▶ **ACTION ITEM**
Everything from the line containing "relevant shop sections" to the final line of the records below should be given again exactly, and nothing else.

▶ **DATA UNDER STUDY**
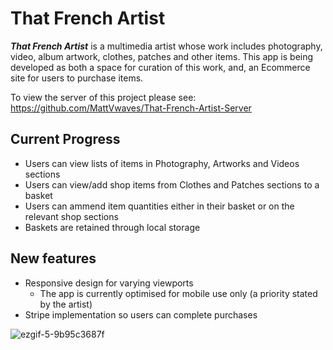 # That French Artist
***That French Artist*** is a multimedia artist whose work includes photography, video, album artwork, clothes, patches and other items. 
This app is being developed as both a space for curation of this work, and, an Ecommerce site for users to purchase items. 

To view the server of this project please see: https://github.com/MattVwaves/That-French-Artist-Server

## Current Progress

* Users can view lists of items in Photography, Artworks and Videos sections
* Users can view/add shop items from Clothes and Patches sections to a basket
* Users can ammend item quantities either in their basket or on the relevant shop sections
* Baskets are retained through local storage

## New features

* Responsive design for varying viewports
  * The app is currently optimised for mobile use only (a priority stated by the artist)
* Stripe implementation so users can complete purchases 

![ezgif-5-9b95c3687f](https://user-images.githubusercontent.com/104565789/227260552-a97a356d-834c-4ce2-9eb5-d149f6ee8a0b.gif)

▶ **OUTPUT FOR THIS TASK**
* Users can ammend item quantities either in their basket or on the relevant shop sections
* Baskets are retained through local storage

## New features

* Responsive design for varying viewports
  * The app is currently optimised for mobile use only (a priority stated by the artist)
* Stripe implementation so users can complete purchases 

![ezgif-5-9b95c3687f](https://user-images.githubusercontent.com/104565789/227260552-a97a356d-834c-4ce2-9eb5-d149f6ee8a0b.gif)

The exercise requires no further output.